WORK ORDER:
Your reply should be only the number of lines in the records that contain the word "logoColor".

Items from a data source

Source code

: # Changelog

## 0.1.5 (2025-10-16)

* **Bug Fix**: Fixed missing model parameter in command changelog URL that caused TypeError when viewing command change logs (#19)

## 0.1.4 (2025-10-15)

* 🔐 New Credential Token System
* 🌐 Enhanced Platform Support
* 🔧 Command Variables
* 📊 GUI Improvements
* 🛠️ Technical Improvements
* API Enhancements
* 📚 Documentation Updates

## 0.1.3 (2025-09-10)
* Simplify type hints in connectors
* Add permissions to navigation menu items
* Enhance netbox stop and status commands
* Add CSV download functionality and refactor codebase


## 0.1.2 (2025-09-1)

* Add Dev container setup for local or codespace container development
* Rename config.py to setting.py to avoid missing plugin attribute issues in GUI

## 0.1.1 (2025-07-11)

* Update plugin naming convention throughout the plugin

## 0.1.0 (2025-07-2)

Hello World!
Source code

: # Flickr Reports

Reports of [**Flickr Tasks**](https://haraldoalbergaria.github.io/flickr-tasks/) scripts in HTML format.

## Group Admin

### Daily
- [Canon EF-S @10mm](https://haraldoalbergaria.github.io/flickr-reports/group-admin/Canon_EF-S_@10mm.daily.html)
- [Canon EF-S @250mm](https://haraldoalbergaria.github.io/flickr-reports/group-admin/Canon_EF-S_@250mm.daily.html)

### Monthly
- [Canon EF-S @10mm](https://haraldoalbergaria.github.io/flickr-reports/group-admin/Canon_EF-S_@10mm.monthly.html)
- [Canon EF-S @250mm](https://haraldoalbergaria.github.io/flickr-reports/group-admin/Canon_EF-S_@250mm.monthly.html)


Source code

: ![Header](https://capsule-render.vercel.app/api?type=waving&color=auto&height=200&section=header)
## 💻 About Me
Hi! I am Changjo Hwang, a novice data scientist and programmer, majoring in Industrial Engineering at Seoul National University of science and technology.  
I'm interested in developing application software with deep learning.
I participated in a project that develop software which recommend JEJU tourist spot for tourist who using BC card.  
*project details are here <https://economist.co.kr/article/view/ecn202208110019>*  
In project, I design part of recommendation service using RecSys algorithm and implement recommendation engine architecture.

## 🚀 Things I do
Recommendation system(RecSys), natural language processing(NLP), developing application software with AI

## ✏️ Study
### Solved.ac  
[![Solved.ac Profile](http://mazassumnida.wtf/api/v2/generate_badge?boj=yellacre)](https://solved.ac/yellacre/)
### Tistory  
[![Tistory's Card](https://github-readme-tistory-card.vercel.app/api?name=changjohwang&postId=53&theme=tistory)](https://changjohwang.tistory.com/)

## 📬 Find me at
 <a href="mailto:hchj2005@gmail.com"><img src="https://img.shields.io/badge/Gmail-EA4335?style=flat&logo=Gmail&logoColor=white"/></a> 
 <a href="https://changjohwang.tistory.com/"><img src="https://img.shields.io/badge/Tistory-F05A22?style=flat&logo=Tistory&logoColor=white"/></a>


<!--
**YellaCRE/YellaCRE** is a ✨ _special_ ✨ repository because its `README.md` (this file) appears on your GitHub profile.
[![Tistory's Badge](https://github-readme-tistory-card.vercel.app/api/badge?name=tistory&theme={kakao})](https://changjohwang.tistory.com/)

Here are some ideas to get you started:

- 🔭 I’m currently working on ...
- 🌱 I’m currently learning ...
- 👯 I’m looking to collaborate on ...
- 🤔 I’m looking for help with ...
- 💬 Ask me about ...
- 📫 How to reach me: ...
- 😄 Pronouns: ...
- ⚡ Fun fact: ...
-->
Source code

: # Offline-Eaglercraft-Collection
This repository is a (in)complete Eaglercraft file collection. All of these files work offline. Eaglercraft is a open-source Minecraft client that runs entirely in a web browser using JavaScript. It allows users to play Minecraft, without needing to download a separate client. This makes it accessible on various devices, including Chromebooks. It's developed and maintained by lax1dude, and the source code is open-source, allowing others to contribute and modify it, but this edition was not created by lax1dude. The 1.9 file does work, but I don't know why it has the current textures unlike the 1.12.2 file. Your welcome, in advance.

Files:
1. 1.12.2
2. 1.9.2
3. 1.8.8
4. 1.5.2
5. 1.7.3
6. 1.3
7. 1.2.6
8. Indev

TASK ANSWER:
2